When she was 8 weeks old, she got her first immunisations, and we had to take her into hospital for a checkup as we couldn’t get her temperature down despite giving her Calpol. They felt it was best she was checked in hospital due to her heart condition. On checking her in hospital she was rushed to resus as she had oxygen saturations of 80% and she was very pale. Turns out she was in heart failure and had to have emergency open heart surgery on August 9th.
She was in hospital for 4 months after that as she had a few complications. It was during this admission we found out she had Achondroplasia, as doctors were concerned that she had short arms and legs and did further tests.
The combination of both Downs Syndrome and Achondroplasia is extremely rare with only 7 recorded cases. It was also during this admission we found out she had pulmonary hypertension, and they were struggling to get her off the oxygen. She went home on oxygen in the October. She ended up back in hospital in January 2019 due to low oxygen levels and struggling to breathe. This was the start of her spending the next 18 months in hospital with respiratory issues.”
“She has had 30 admissions to PICU in her short life and been ventilated a lot as well. She is a happy cheeky wee girl and doesn’t let anything get in her way!”
Lyn, Jessica’s Mum
How Your Donations Make a Difference
Throughout these stays where Jessica has needed to be ventilated, the charity-funded MoVE project has allowed her parents to be near their daughter and help her mobility,
“We loved the MoVE project as it let us get cuddles with Jessica even though she was on a ventilator, and I think the fact we were able to move her about really helped in her recovery as she wasn’t stuck in a bed for weeks at a time.”
Lyn, Jessica’s Mum
MoVE stands for ‘Move on Ventilation Early’ and helps children to recover more quickly by getting them moving as soon as possible following their admission.
Thanks to funding from Glasgow Children's Hospital Charity, the MoVE project has led to children in intensive care having the chance to be cuddled, play, and exercise from their beds, or even be taken for a walk round the hospital grounds.
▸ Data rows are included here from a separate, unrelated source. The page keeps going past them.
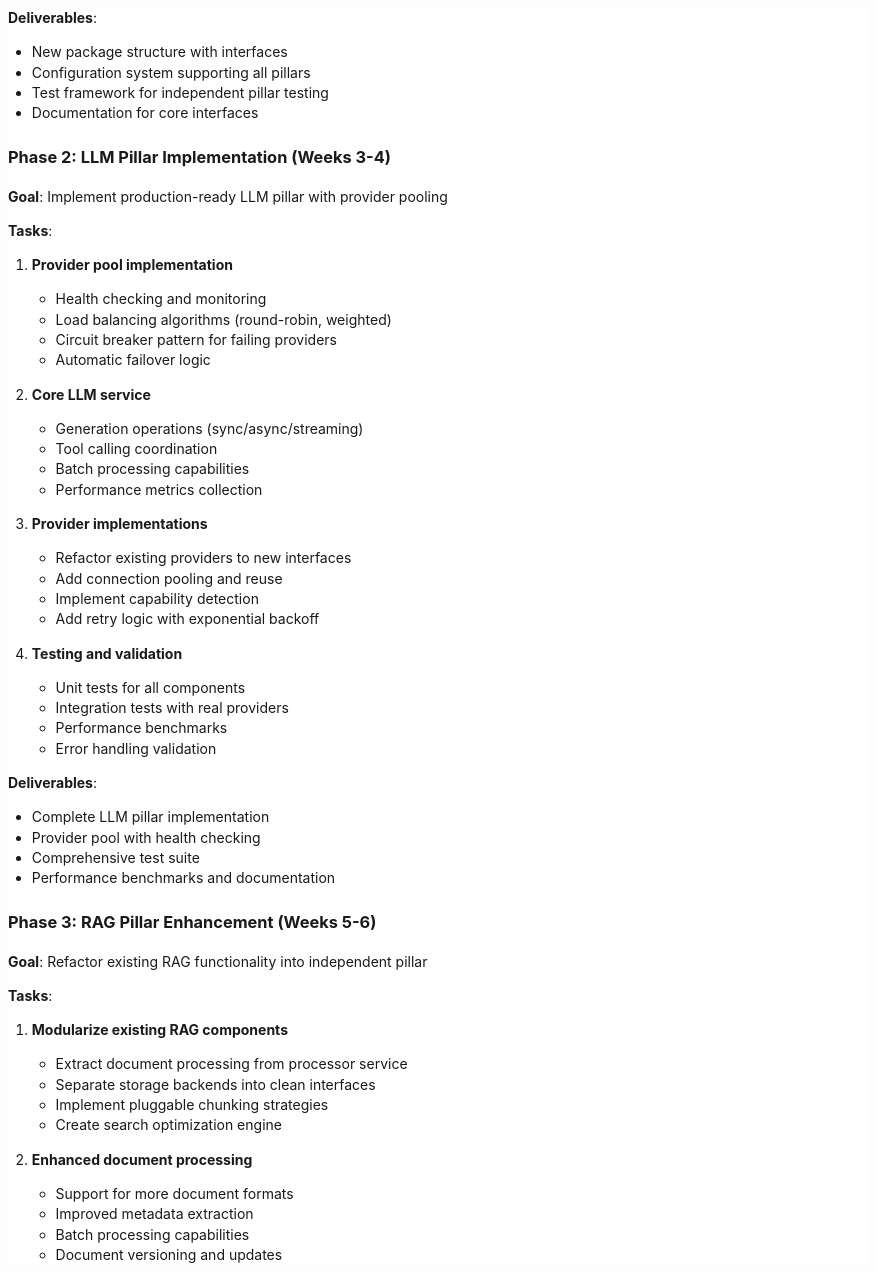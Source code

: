 **Deliverables**:
- New package structure with interfaces
- Configuration system supporting all pillars
- Test framework for independent pillar testing
- Documentation for core interfaces

### Phase 2: LLM Pillar Implementation (Weeks 3-4)
**Goal**: Implement production-ready LLM pillar with provider pooling

**Tasks**:
1. **Provider pool implementation**
   - Health checking and monitoring
   - Load balancing algorithms (round-robin, weighted)
   - Circuit breaker pattern for failing providers
   - Automatic failover logic

2. **Core LLM service**
   - Generation operations (sync/async/streaming)
   - Tool calling coordination
   - Batch processing capabilities
   - Performance metrics collection

3. **Provider implementations**
   - Refactor existing providers to new interfaces
   - Add connection pooling and reuse
   - Implement capability detection
   - Add retry logic with exponential backoff

4. **Testing and validation**
   - Unit tests for all components
   - Integration tests with real providers
   - Performance benchmarks
   - Error handling validation

**Deliverables**:
- Complete LLM pillar implementation
- Provider pool with health checking
- Comprehensive test suite
- Performance benchmarks and documentation

### Phase 3: RAG Pillar Enhancement (Weeks 5-6)
**Goal**: Refactor existing RAG functionality into independent pillar

**Tasks**:
1. **Modularize existing RAG components**
   - Extract document processing from processor service
   - Separate storage backends into clean interfaces
   - Implement pluggable chunking strategies
   - Create search optimization engine

2. **Enhanced document processing**
   - Support for more document formats
   - Improved metadata extraction
   - Batch processing capabilities
   - Document versioning and updates

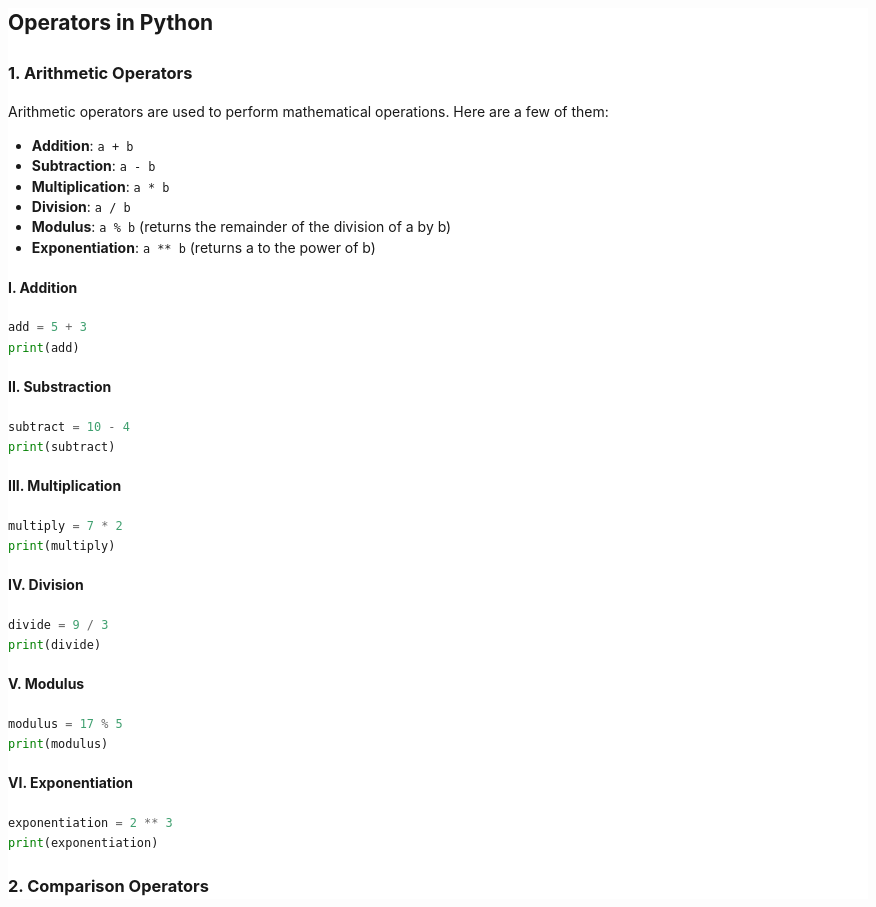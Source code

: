 ## Operators in Python

### 1. Arithmetic Operators

Arithmetic operators are used to perform mathematical operations. Here are a few of them:

- **Addition**: `a + b`
- **Subtraction**: `a - b`
- **Multiplication**: `a * b`
- **Division**: `a / b`
- **Modulus**: `a % b` (returns the remainder of the division of a by b)
- **Exponentiation**: `a ** b` (returns a to the power of b)

#### I. Addition

```python
add = 5 + 3
print(add)
```

#### II. Substraction

```python
subtract = 10 - 4
print(subtract)
```

#### III. Multiplication

```python
multiply = 7 * 2
print(multiply)
```

#### IV. Division

```python
divide = 9 / 3
print(divide)
```

#### V. Modulus

```python
modulus = 17 % 5
print(modulus)
```

#### VI. Exponentiation

```python
exponentiation = 2 ** 3
print(exponentiation)
```

### 2. Comparison Operators
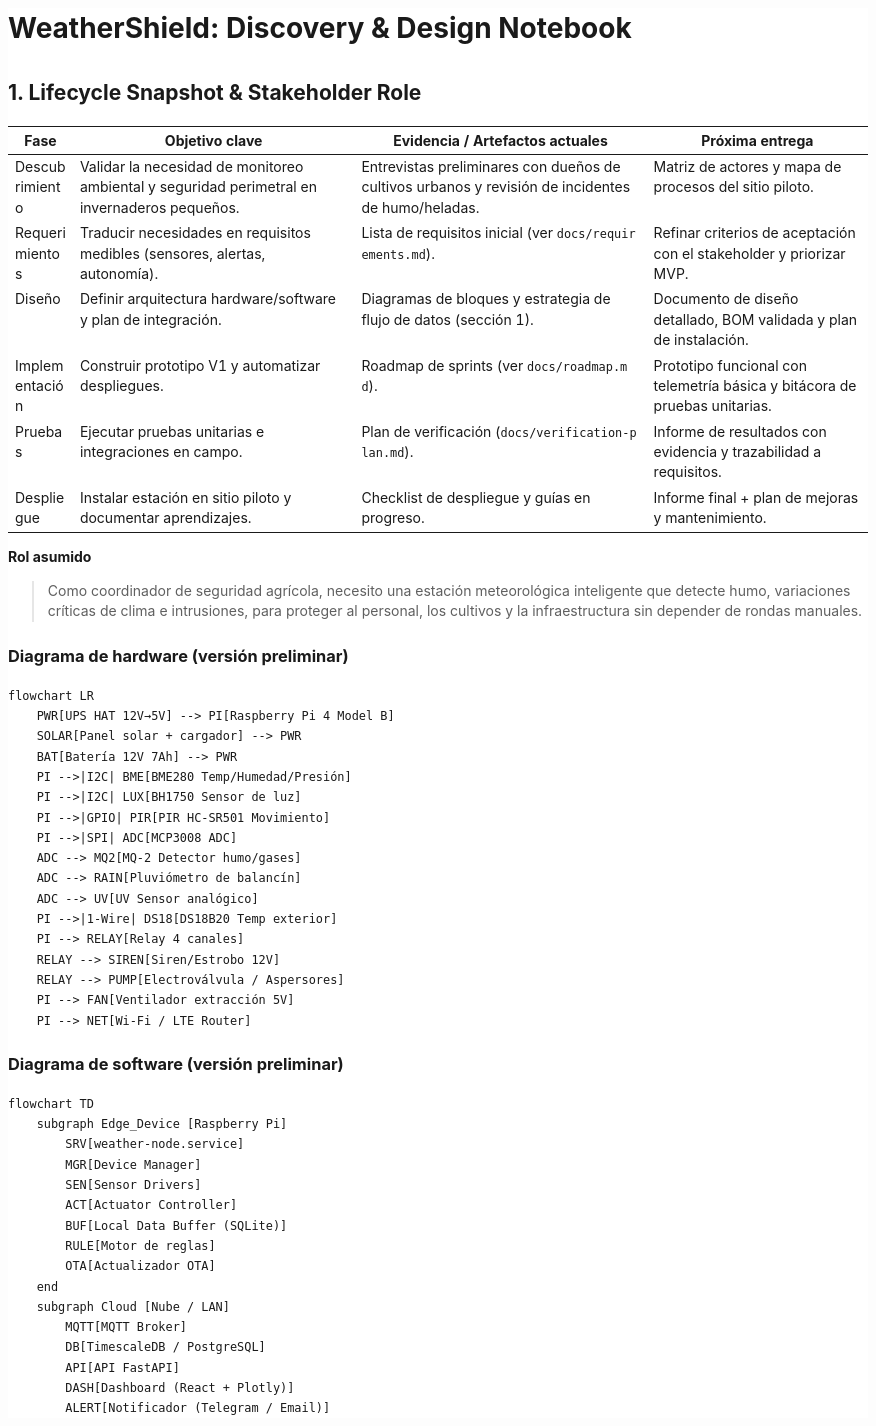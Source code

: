# WeatherShield: Discovery & Design Notebook

## 1. Lifecycle Snapshot & Stakeholder Role

| Fase           | Objetivo clave                                                                               | Evidencia / Artefactos actuales                                                                   | Próxima entrega                                                            |
| -------------- | -------------------------------------------------------------------------------------------- | ------------------------------------------------------------------------------------------------- | -------------------------------------------------------------------------- |
| Descubrimiento | Validar la necesidad de monitoreo ambiental y seguridad perimetral en invernaderos pequeños. | Entrevistas preliminares con dueños de cultivos urbanos y revisión de incidentes de humo/heladas. | Matriz de actores y mapa de procesos del sitio piloto.                     |
| Requerimientos | Traducir necesidades en requisitos medibles (sensores, alertas, autonomía).                  | Lista de requisitos inicial (ver `docs/requirements.md`).                                         | Refinar criterios de aceptación con el stakeholder y priorizar MVP.        |
| Diseño         | Definir arquitectura hardware/software y plan de integración.                                | Diagramas de bloques y estrategia de flujo de datos (sección 1).                                  | Documento de diseño detallado, BOM validada y plan de instalación.         |
| Implementación | Construir prototipo V1 y automatizar despliegues.                                            | Roadmap de sprints (ver `docs/roadmap.md`).                                                       | Prototipo funcional con telemetría básica y bitácora de pruebas unitarias. |
| Pruebas        | Ejecutar pruebas unitarias e integraciones en campo.                                         | Plan de verificación (`docs/verification-plan.md`).                                               | Informe de resultados con evidencia y trazabilidad a requisitos.           |
| Despliegue     | Instalar estación en sitio piloto y documentar aprendizajes.                                 | Checklist de despliegue y guías en progreso.                                                      | Informe final + plan de mejoras y mantenimiento.                           |

**Rol asumido**

> Como coordinador de seguridad agrícola, necesito una estación meteorológica inteligente que detecte humo, variaciones críticas de clima e intrusiones, para proteger al personal, los cultivos y la infraestructura sin depender de rondas manuales.

### Diagrama de hardware (versión preliminar)

```mermaid
flowchart LR
    PWR[UPS HAT 12V→5V] --> PI[Raspberry Pi 4 Model B]
    SOLAR[Panel solar + cargador] --> PWR
    BAT[Batería 12V 7Ah] --> PWR
    PI -->|I2C| BME[BME280 Temp/Humedad/Presión]
    PI -->|I2C| LUX[BH1750 Sensor de luz]
    PI -->|GPIO| PIR[PIR HC-SR501 Movimiento]
    PI -->|SPI| ADC[MCP3008 ADC]
    ADC --> MQ2[MQ-2 Detector humo/gases]
    ADC --> RAIN[Pluviómetro de balancín]
    ADC --> UV[UV Sensor analógico]
    PI -->|1-Wire| DS18[DS18B20 Temp exterior]
    PI --> RELAY[Relay 4 canales]
    RELAY --> SIREN[Siren/Estrobo 12V]
    RELAY --> PUMP[Electroválvula / Aspersores]
    PI --> FAN[Ventilador extracción 5V]
    PI --> NET[Wi-Fi / LTE Router]
```

### Diagrama de software (versión preliminar)

```mermaid
flowchart TD
    subgraph Edge_Device [Raspberry Pi]
        SRV[weather-node.service]
        MGR[Device Manager]
        SEN[Sensor Drivers]
        ACT[Actuator Controller]
        BUF[Local Data Buffer (SQLite)]
        RULE[Motor de reglas]
        OTA[Actualizador OTA]
    end
    subgraph Cloud [Nube / LAN]
        MQTT[MQTT Broker]
        DB[TimescaleDB / PostgreSQL]
        API[API FastAPI]
        DASH[Dashboard (React + Plotly)]
        ALERT[Notificador (Telegram / Email)]
```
This is a dramatic change for young patients in Intensive Care who in the past would have spent entire days confined to their beds.
Jessica Starts School
Thankfully, Jessica has not had a hospital admission since December, and is doing really well back at home with her Mummy and Daddy, learning more words and to walk with the aid of her walker.
Now, Jessica has a new exciting journey ahead, starting primary school! Her mum Lyn has said,
“We are so excited for Jessica to start school, she is so ready for it, and we think she will do amazing! We are so proud we never thought we would see this day happening.”